At times during the game, Saga and Alan communicate with each other through thresholds/overlaps, places where the space between human reality and the Dark Place is thin enough that signals can make their way across. These communications are imperfect and often lacking context, but they can take place. As Saga is drawn deeper into the horror story, she learns that it is the result of the story that Alan has been writing in the Dark Place to try and escape. They team up, working from either end, to frustrate the purposes of the Presence and save the idyllic town of Bright Falls along with the entire world.
Gameplay
The tough part is hiding the bodies.
The basic combat mechanics of the game are based around using light to drive away the shadows that shield the Taken from harm and then applying your conventional methods of extreme violence (pistols, crossbows, shotguns, rifles, etc.) to destroy them. You know, simple stuff that makes up the core combat mechanics of most survival horror games. There is also a significant element of inventory management here as well. Because all but one means to increase your inventory space is locked behind completing a series of side quests that expose you to an ever increasing number of extremely dangerous Taken, you may elect, as I did, to not try and complete the quests.
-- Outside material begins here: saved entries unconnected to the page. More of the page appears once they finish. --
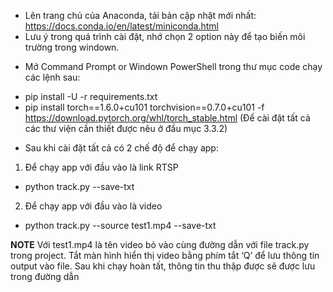 - Lên trang chủ của Anaconda, tải bản cập nhật mới nhất: https://docs.conda.io/en/latest/miniconda.html
- Lưu ý trong quá trình cài đặt, nhớ chọn 2 option này để tạo biến môi trường trong windown.

* Mở Command Prompt or Windown PowerShell trong thư mục code chạy các lệnh sau:
- pip install -U -r requirements.txt
- pip install torch==1.6.0+cu101 torchvision==0.7.0+cu101 -f https://download.pytorch.org/whl/torch_stable.html 
(Để cài đặt tất cả các thư viện cần thiết được nêu ở đầu mục 3.3.2)

* Sau khi cài đặt tất cả có 2 chế độ để chạy app:
1) Để chạy app với đầu vào là link RTSP
- python track.py --save-txt
2) Để chạy app với đầu vào là video
- python track.py --source test1.mp4 --save-txt

**NOTE**
Với test1.mp4 là tên video bỏ vào cùng đường dẫn với file track.py trong project.
Tắt màn hình hiển thị video bằng phím tắt ‘Q’ để lưu thông tin output vào file.
Sau khi chạy hoàn tất, thông tin thu thập được sẽ được lưu trong đường dẫn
It isn’t that the side quests aren’t worth it – they give you some stronger weapons in addition to information that expands the lore of the setting. I found the lore around the Nursey Rhymes side quest to be particularly disturbing. The main challenge though is that your ammo and healing items (as well as space) are limited. It may not be worth it to you to expend the ammo and healing items necessary to kill all the Taken that you will encounter completing all the side quests. This means you will largely stuck with the limited amount of inventory space you start the game with which will necessitate careful iventory management.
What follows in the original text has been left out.